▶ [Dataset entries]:
● ● ● ● ●

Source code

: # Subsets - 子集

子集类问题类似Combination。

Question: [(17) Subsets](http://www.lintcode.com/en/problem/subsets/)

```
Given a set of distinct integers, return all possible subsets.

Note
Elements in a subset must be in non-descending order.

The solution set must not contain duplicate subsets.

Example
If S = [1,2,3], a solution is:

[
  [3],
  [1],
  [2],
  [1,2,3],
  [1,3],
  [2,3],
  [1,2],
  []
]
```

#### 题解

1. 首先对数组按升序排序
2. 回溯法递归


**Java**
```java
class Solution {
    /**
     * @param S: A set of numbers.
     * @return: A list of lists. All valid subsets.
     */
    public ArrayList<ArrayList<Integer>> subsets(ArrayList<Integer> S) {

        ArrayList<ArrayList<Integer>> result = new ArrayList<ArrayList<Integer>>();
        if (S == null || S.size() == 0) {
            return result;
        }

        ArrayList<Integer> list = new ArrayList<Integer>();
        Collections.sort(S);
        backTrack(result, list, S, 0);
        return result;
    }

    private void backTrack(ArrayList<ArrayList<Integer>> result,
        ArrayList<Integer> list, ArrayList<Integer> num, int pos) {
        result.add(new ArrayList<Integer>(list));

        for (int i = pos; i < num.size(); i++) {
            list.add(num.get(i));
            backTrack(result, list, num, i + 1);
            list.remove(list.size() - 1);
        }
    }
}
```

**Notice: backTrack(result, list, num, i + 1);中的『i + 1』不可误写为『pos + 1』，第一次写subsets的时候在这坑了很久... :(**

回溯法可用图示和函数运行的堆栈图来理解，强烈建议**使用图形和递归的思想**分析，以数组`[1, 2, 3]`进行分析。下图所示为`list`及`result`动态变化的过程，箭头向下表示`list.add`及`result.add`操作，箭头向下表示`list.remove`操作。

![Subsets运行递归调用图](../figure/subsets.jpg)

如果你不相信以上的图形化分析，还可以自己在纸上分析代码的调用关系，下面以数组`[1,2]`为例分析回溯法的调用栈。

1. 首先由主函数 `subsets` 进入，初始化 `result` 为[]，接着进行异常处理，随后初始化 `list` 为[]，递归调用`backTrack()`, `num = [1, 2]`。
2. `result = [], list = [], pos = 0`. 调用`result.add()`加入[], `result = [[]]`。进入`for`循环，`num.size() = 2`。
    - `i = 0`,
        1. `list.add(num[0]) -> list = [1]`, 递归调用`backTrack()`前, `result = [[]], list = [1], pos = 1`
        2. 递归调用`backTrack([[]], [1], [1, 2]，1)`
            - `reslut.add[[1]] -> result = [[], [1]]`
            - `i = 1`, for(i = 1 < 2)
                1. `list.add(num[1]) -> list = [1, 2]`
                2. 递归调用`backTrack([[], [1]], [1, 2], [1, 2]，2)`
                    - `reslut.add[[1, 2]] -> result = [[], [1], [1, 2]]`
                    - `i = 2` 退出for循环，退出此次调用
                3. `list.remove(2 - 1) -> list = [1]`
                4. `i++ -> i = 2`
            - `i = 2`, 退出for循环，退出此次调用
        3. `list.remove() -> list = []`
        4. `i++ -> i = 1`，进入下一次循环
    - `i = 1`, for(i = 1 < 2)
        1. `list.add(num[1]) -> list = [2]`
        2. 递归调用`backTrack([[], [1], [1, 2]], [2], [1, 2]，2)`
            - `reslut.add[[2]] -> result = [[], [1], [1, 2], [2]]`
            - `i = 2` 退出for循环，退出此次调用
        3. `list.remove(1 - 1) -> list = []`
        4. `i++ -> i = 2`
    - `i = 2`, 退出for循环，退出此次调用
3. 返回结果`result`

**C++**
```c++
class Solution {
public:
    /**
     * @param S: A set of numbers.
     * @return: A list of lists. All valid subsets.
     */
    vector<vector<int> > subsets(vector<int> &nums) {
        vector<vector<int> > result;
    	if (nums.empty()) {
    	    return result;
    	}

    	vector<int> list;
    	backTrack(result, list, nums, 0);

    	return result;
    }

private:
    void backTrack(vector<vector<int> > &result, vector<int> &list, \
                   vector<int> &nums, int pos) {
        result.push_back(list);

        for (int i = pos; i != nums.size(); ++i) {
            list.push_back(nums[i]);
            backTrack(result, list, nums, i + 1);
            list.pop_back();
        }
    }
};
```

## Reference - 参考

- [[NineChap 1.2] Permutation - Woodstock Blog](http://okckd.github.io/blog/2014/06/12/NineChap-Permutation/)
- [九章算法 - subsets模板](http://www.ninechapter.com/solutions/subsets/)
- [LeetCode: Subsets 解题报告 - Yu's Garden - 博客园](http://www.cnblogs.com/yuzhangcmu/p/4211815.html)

● ● ● ● ●

Your reply should be one number, the count of lines in the data that include the word "return".

7